= Freedom to Learn =

Educational program

Freedom to Learn (FTL) is an education program in Michigan that helps schools create high performing, student-centered learning environments by providing each student and teacher with direct, consistent access to 21st century learning tools.

In 2002 the Michigan Legislature and governor dedicated state and federal (Title II, D) funds to a Demonstration Phase education project. Seeing the positive early results, the state expanded the program in 2004. Michigan allocated over $30 million to include over 23,000 students in 100 school districts and 191 buildings - primarily middle schools.
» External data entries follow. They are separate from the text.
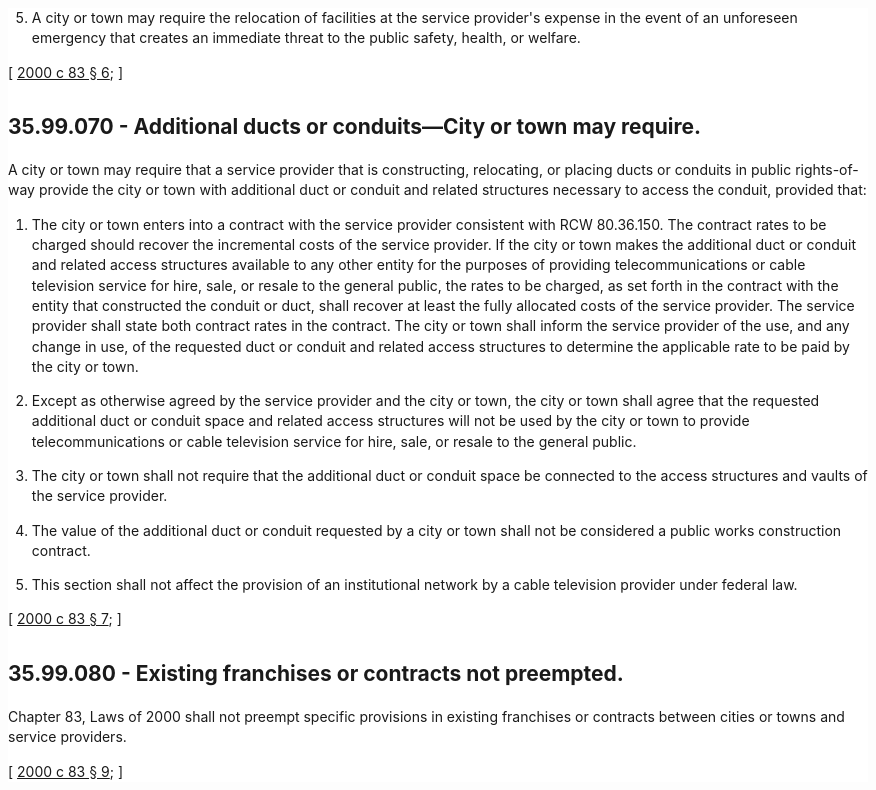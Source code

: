 5. A city or town may require the relocation of facilities at the service provider's expense in the event of an unforeseen emergency that creates an immediate threat to the public safety, health, or welfare.

\[ [2000 c 83 § 6](https://lawfilesext.leg.wa.gov/biennium/1999-00/Pdf/Bills/Session%20Laws/Senate/6676-S.SL.pdf?cite=2000%20c%2083%20§%206); \]

## 35.99.070 - Additional ducts or conduits—City or town may require.
A city or town may require that a service provider that is constructing, relocating, or placing ducts or conduits in public rights-of-way provide the city or town with additional duct or conduit and related structures necessary to access the conduit, provided that:

1. The city or town enters into a contract with the service provider consistent with RCW 80.36.150. The contract rates to be charged should recover the incremental costs of the service provider. If the city or town makes the additional duct or conduit and related access structures available to any other entity for the purposes of providing telecommunications or cable television service for hire, sale, or resale to the general public, the rates to be charged, as set forth in the contract with the entity that constructed the conduit or duct, shall recover at least the fully allocated costs of the service provider. The service provider shall state both contract rates in the contract. The city or town shall inform the service provider of the use, and any change in use, of the requested duct or conduit and related access structures to determine the applicable rate to be paid by the city or town.

2. Except as otherwise agreed by the service provider and the city or town, the city or town shall agree that the requested additional duct or conduit space and related access structures will not be used by the city or town to provide telecommunications or cable television service for hire, sale, or resale to the general public.

3. The city or town shall not require that the additional duct or conduit space be connected to the access structures and vaults of the service provider.

4. The value of the additional duct or conduit requested by a city or town shall not be considered a public works construction contract.

5. This section shall not affect the provision of an institutional network by a cable television provider under federal law.

\[ [2000 c 83 § 7](https://lawfilesext.leg.wa.gov/biennium/1999-00/Pdf/Bills/Session%20Laws/Senate/6676-S.SL.pdf?cite=2000%20c%2083%20§%207); \]

## 35.99.080 - Existing franchises or contracts not preempted.
Chapter 83, Laws of 2000 shall not preempt specific provisions in existing franchises or contracts between cities or towns and service providers.

\[ [2000 c 83 § 9](https://lawfilesext.leg.wa.gov/biennium/1999-00/Pdf/Bills/Session%20Laws/Senate/6676-S.SL.pdf?cite=2000%20c%2083%20§%209); \]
- Freedom to learn is also "the freedom of the learning generation." Leo Tolstoy wrote:

Don't be afraid ! There will be Latin and rhetoric, and they will exist in another hundred years, simply because the medicine is bought, so we must drink it (as a patient said). I doubt whether the thoughts which I have expressed perhaps indistinctly, awkwardly, inconclusively, will become generally accepted in another hundred years; it is not likely that within a hundred years all those ready-made institutions-schools, gymnasia, and universities -- will die, and that within that time there will grow freely formed institutions, having for their basis the freedom of the learning generation.
— "Education and Instruction," Leo Tolstoy, 1860.

==FTL goals ==
- Enhance student learning and achievement in core academic subjects with an emphasis on developing the knowledge and skills requisite to the establishment of a 21st-century workforce in Michigan.
- Provide greater access to equal educational opportunities statewide through ubiquitous access to technology.
- Foster effective use of the wireless technology through systematic professional development for teachers, administrators and staff.
- Empower parents and caregivers with the tools to become more involved in their child's education.
- Support innovative structural changes in participating schools and sharing of best practices among Program participants.
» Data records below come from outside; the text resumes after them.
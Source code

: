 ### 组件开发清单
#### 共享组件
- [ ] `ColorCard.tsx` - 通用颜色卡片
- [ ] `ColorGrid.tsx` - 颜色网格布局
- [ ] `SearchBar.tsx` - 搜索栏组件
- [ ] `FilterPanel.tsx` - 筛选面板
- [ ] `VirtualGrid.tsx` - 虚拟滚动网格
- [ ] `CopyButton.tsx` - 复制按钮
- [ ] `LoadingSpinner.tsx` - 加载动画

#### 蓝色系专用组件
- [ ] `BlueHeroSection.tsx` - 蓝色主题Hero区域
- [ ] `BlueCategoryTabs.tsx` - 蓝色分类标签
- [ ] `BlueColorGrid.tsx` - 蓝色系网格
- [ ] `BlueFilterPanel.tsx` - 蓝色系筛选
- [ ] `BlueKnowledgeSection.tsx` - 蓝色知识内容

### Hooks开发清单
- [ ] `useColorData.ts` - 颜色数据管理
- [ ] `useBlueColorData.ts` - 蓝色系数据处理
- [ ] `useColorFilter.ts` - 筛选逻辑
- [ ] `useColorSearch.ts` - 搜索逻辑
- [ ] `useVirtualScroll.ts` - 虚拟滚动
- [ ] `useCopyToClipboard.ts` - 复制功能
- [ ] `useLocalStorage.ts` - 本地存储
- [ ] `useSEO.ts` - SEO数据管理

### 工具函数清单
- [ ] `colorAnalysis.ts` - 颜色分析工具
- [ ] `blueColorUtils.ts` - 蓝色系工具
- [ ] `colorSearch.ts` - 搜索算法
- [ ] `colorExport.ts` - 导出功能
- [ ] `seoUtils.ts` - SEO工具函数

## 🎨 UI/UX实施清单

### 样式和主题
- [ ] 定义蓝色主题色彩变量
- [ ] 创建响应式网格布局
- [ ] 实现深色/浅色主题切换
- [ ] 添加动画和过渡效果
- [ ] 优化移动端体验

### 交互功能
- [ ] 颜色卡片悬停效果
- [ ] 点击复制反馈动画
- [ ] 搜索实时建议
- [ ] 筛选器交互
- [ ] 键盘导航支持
FTL provides training and resources to schools, utilizing a comprehensive evaluation to gauge program impact.

=== Education in a free society ===
- The ability to function in a free, democratic society as full participants in community affairs; a society where every citizen, regardless of age, color, religion, or belief, shows full respect for everyone else, treating all people as equals in all matters
- The ability to think creatively and meet new challenges
- Develop children into a responsible adult
- Help children to become flexible thinkers, to be confident in their ability to make decisions and to take responsibility for their own lives as well as for their communities.